DATA SHOWN.
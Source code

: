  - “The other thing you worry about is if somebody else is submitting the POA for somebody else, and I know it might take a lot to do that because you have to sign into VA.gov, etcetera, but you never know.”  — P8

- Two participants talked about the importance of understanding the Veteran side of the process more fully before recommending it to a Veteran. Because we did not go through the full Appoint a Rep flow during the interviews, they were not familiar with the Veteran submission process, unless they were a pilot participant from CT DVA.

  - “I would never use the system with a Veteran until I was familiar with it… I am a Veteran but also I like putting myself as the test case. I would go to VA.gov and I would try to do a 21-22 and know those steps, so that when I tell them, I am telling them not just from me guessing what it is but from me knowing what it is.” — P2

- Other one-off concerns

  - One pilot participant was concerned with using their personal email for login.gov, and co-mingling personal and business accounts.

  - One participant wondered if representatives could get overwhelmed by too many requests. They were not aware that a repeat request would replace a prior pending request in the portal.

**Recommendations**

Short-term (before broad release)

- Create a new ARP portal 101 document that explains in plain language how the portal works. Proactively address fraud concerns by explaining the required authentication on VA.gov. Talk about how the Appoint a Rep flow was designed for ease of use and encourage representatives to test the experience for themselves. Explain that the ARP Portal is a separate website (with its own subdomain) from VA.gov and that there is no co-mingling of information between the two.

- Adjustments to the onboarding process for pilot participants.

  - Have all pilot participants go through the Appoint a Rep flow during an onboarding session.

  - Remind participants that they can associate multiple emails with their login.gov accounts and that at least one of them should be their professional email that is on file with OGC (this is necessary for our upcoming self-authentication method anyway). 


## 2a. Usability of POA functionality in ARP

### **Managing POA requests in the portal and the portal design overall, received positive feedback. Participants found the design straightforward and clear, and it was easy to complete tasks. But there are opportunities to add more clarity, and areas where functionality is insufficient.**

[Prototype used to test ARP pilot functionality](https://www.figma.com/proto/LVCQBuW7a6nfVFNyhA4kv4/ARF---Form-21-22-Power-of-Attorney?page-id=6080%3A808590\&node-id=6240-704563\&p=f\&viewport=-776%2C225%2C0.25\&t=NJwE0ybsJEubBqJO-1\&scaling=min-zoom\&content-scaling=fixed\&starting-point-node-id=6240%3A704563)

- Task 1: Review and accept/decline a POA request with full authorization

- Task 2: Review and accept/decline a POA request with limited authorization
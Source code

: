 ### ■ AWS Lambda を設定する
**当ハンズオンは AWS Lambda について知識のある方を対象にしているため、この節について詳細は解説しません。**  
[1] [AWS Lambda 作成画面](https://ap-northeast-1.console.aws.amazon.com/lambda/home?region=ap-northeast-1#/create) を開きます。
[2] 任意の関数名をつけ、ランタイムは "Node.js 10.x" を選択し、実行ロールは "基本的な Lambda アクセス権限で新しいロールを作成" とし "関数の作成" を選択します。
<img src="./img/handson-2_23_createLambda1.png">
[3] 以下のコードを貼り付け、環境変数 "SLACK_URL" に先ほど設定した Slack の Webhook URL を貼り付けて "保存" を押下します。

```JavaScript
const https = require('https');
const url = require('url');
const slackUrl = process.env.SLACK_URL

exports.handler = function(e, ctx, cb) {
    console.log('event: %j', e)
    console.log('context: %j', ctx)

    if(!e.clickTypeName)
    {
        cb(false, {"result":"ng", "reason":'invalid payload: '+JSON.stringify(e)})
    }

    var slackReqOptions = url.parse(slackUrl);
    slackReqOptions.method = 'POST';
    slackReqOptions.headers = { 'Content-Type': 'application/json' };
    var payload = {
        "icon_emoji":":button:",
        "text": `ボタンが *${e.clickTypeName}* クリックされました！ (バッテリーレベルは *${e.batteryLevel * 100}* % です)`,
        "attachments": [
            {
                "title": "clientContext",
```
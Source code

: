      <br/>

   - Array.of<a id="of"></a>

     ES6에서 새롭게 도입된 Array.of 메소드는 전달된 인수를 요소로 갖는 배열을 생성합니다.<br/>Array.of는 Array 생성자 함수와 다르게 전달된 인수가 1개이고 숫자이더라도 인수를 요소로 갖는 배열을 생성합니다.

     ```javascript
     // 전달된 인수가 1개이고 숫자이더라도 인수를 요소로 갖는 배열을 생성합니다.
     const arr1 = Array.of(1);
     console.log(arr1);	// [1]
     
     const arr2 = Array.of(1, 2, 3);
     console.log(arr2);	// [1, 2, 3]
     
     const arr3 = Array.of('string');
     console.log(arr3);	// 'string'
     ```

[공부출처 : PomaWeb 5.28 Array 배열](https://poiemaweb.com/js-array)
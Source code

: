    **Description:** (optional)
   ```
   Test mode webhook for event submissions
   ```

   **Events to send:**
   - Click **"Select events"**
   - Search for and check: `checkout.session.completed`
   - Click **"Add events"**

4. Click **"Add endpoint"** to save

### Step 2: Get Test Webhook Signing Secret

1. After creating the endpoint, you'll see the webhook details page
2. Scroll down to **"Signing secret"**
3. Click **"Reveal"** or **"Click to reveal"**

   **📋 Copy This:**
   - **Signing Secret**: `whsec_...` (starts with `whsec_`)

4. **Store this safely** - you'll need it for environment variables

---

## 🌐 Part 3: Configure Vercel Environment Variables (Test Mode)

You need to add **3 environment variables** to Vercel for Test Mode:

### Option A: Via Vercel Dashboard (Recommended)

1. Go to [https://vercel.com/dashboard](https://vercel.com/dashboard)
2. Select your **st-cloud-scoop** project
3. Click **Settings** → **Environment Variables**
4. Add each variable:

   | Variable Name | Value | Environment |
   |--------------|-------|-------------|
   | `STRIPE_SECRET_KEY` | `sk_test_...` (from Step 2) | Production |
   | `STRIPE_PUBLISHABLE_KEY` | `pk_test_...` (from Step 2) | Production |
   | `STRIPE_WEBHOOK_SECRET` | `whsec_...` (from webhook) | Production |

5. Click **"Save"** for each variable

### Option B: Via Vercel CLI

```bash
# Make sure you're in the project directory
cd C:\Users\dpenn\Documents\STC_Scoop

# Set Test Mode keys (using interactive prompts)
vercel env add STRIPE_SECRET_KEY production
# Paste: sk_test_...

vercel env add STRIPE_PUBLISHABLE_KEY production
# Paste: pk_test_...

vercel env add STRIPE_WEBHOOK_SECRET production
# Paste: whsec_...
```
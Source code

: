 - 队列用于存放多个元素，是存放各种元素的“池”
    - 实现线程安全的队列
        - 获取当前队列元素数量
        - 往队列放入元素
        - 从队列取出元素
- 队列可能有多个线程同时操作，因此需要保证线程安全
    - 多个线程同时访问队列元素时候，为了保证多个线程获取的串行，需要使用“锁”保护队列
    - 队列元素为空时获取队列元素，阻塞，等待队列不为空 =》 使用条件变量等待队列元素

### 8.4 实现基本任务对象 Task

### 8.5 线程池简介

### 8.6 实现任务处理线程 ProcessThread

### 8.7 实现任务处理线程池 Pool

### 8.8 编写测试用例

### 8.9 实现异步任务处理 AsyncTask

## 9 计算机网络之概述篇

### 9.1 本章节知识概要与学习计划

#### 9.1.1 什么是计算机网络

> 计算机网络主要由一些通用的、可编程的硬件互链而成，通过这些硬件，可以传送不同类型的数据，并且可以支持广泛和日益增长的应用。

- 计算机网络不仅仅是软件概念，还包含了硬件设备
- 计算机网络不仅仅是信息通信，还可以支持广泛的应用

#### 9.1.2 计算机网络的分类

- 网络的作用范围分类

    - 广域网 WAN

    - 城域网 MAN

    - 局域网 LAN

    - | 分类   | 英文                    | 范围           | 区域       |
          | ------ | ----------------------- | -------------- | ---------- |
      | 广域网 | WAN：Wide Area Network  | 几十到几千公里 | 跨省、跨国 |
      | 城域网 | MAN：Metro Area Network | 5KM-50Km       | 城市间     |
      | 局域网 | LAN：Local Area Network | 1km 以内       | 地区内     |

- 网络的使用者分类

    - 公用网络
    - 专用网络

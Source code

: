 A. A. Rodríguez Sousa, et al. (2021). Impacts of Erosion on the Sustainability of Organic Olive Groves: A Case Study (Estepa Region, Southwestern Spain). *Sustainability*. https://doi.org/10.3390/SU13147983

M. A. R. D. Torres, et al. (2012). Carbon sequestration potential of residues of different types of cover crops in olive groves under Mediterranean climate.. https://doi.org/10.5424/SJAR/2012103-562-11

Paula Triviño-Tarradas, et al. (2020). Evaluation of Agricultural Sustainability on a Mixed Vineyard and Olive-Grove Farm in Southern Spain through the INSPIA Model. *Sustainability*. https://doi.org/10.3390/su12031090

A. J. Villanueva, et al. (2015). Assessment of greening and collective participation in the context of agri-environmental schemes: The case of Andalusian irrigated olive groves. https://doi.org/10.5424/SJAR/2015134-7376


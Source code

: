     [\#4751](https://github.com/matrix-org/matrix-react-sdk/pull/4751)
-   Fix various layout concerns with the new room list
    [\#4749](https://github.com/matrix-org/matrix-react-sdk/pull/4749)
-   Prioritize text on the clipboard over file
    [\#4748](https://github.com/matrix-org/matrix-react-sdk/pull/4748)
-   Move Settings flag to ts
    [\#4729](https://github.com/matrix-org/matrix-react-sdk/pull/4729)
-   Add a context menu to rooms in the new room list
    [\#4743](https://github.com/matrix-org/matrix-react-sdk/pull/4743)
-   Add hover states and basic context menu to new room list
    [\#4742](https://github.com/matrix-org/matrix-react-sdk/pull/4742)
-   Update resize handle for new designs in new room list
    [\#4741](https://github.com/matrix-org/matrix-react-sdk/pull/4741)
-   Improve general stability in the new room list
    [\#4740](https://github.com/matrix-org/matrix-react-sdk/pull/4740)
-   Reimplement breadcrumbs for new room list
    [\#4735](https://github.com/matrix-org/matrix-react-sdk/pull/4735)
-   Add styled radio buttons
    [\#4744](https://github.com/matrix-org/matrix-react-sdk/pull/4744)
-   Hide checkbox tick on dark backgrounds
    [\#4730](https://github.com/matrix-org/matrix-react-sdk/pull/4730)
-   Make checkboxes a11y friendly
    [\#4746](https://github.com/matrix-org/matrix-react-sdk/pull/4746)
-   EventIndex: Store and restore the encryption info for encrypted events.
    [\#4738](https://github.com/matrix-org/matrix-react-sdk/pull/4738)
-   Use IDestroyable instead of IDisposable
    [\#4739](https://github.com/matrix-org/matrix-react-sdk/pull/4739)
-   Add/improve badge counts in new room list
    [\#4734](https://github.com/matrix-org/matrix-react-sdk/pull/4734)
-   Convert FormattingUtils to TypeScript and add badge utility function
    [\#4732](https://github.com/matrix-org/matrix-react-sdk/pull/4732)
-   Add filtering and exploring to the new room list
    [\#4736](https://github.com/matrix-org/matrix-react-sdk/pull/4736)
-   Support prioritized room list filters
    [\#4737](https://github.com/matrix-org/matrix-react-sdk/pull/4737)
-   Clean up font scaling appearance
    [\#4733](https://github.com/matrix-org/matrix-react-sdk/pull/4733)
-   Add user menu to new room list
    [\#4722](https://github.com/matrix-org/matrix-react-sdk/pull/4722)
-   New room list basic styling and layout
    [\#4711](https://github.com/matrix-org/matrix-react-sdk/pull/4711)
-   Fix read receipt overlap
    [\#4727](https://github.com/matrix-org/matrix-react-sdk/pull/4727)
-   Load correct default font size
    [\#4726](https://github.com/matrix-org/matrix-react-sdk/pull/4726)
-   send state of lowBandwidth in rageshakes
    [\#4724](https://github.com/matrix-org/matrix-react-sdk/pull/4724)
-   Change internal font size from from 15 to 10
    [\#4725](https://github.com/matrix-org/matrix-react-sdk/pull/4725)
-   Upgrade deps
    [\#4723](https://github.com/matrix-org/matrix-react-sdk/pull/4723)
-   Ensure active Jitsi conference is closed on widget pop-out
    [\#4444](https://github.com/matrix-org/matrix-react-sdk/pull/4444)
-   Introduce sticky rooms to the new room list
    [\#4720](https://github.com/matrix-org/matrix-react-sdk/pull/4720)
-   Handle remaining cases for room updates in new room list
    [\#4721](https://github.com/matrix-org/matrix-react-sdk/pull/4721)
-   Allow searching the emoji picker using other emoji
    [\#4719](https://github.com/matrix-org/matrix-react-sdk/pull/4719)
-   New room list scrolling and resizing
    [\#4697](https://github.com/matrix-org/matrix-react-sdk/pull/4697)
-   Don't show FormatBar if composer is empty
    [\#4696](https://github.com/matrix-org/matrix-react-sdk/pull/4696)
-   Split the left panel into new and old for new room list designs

HOW TO COMPLETE THIS TASK. Reproduce every line of the entries above, unchanged, from the very first one down to and including the line containing "- Two participants".

THE COMPLETED TASK.
Source code

:  - “The other thing you worry about is if somebody else is submitting the POA for somebody else, and I know it might take a lot to do that because you have to sign into VA.gov, etcetera, but you never know.”  — P8

- Two participants talked about the importance of understanding the Veteran side of the process more fully before recommending it to a Veteran. Because we did not go through the full Appoint a Rep flow during the interviews, they were not familiar with the Veteran submission process, unless they were a pilot participant from CT DVA.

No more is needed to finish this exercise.